For another take on this topic, please read my friend Tania's blog.


  1. I would say that these days my kids do pretty well in restaurants. There are ages that seem much more awkward than others - that point where they become incredibly determinedly mobile! We go to restaurants that are family friendly, not fine dining and I am happy that in California that there are plenty of these. I find that the grumps are generally grumps no matter what. One thing that really does help is bringing along some crayons and paper or books - my kids have managed to be engaged for long periods of time with these simple tools when we have had to wait for another group to join us before beginning a meal. And that has drawn compliments. Of course there have been other times when absolutely nothing works and going outside for a bit is the only option.
    We have no DS (hand held mobile) players in this house. I feel similarly although I am sure there are some kids in some situations where it is a lifesaver - but when it is just the automatic thing to do then I agree that it is yuck.

  2. Yes, I agree about crayons being a wonderful way to occupy them. Many kid friendly restaurants supply them as soon as a child is seated, and that's a wonderful thing. My grandtwins will stay occupied with crayons and paper for quite a while as well.

  3. I do agree with you, Mark, and Michelle too.

    My kids are by no means perfect, but I do always try to encourage/remind them of the correct behaviour in these situations. Of course, they get bored easily if food takes a while to come. We will play small games, or give them pencils/paper, or if needed one of us will take them outside for a walk.

    We only take them to restaurants that are kid-friendly too. I just think it's unfair to expect small children to behave like an adult in situations that aren't kiddy oriented. Our regular places have "boardrooms" (as we call them), play rooms, for the kids which makes things more enjoyable for everyone.

    I understand that sometimes you might have to take the kids for a meal when they're tired/cranky/whatever, but at least make an effort to encourage them to behave appropriately. It's those ones who ignore the carry-on that give all parents a bad name.

  4. We don't take the kids out to restaurants because a) they're so fussy they hardly eat anything, and b) they never go to the play room unless one of us goes with them, which kind of defeats the purpose.

    I love going to restaurants, however. It's one of my favourite pastimes. So I'm looking forward to it becomming a regular family event when they've outgrown the fussy stage. I hope they do!!

  5. Not all parents are skilled at parenting!

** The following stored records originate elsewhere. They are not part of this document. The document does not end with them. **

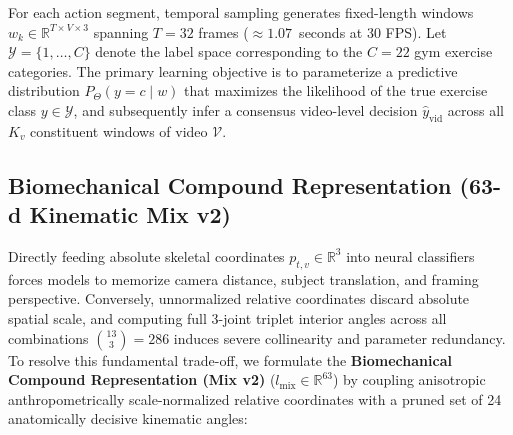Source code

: \documentclass[runningheads]{llncs}
\begin{document}
For each action segment, temporal sampling generates fixed-length windows $w_k \in \mathbb{R}^{T \times V \times 3}$ spanning $T = 32$ frames ($\approx 1.07$~seconds at 30 FPS). Let $\mathcal{Y} = \{1, \dots, C\}$ denote the label space corresponding to the $C = 22$ gym exercise categories. The primary learning objective is to parameterize a predictive distribution $P_\Theta(y = c \mid w)$ that maximizes the likelihood of the true exercise class $y \in \mathcal{Y}$, and subsequently infer a consensus video-level decision $\hat{y}_{\text{vid}}$ across all $K_v$ constituent windows of video $\mathcal{V}$.

\subsection{Biomechanical Compound Representation (63-d Kinematic Mix v2)}
Directly feeding absolute skeletal coordinates $p_{t, v} \in \mathbb{R}^3$ into neural classifiers forces models to memorize camera distance, subject translation, and framing perspective. Conversely, unnormalized relative coordinates discard absolute spatial scale, and computing full 3-joint triplet interior angles across all combinations $\binom{13}{3} = 286$ induces severe collinearity and parameter redundancy. To resolve this fundamental trade-off, we formulate the \textbf{Biomechanical Compound Representation (Mix v2)} ($l_{\text{mix}} \in \mathbb{R}^{63}$) by coupling anisotropic anthropometrically scale-normalized relative coordinates with a pruned set of 24 anatomically decisive kinematic angles:
\end{document}
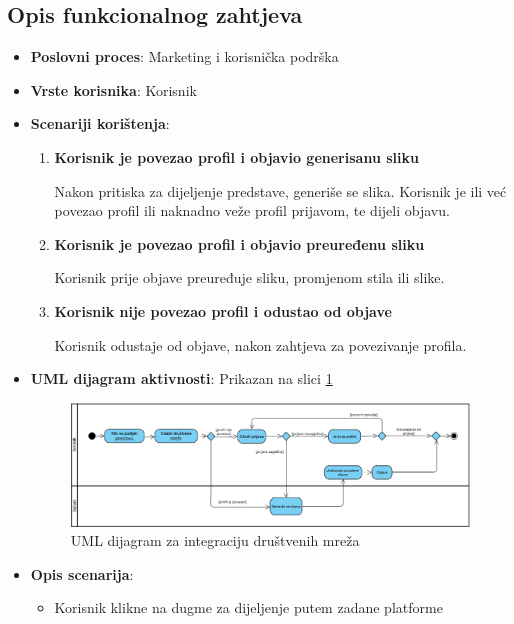 \subsection{Opis funkcionalnog zahtjeva}  
\begin{itemize}  
    \item \textbf{Poslovni proces}: Marketing i korisnička podrška  
    \item \textbf{Vrste korisnika}: Korisnik  
    \item \textbf{Scenariji korištenja}:  
        \begin{enumerate}  
            \item \textbf{Korisnik je povezao profil i objavio generisanu sliku}

            Nakon pritiska za dijeljenje predstave, generiše se slika. Korisnik je ili već povezao profil ili naknadno veže profil prijavom, te dijeli objavu.
            
            \item \textbf{Korisnik je povezao profil i objavio preuređenu sliku}

            Korisnik prije objave preuređuje sliku, promjenom stila ili slike.
            
            \item \textbf{Korisnik nije povezao profil i odustao od objave}

            Korisnik odustaje od objave, nakon zahtjeva za povezivanje profila.
            
        \end{enumerate}  
    \item \textbf{UML dijagram aktivnosti}: Prikazan na slici \ref{fig:fz5UML} 
\begin{figure}[H]
    \centering
    \includegraphics[width=1\linewidth]{Slike/FZ5/allmyhomieshatevpd.png}
    \caption{UML dijagram za integraciju društvenih mreža}
    \label{fig:fz5UML}
\end{figure}
    \item \textbf{Opis scenarija}:  
        \begin{itemize}  
            \item Korisnik klikne na dugme za dijeljenje putem zadane platforme  
            

\end{itemize}
\end{itemize}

  6. we went to a very good restuarant last night to celebrate an important family event and in tow had 10 yo twins, a 7 yo and a 3 yo all of whom managed a close to 3 hour meal/occasion without crayons/books or anything else simply by talking with the adults around them and catching up with one another. Must say it makes me very proud to think that my 3 did this and were a positive influence on the 3 yo at the same time. It is a case of exposure, timing and patience and definite correction when they are doing the wrong thing. We frequently talk about the need for restaurant manners which is not to say we don't expect manners at home it just means we expect a higher level of behaviour that is considerate to others who are eating there as well. Sarnicad

  7. Kids misbehaving at a restaurant is a reflection on the parents, not the kids.

    I'd tell you about bringing my kids out, but I think I've done this a couple of times with you.

  8. Rob - yep ... I believe Gia was just about a year old the first time I was in a restaurant with you. Your kids are a joy.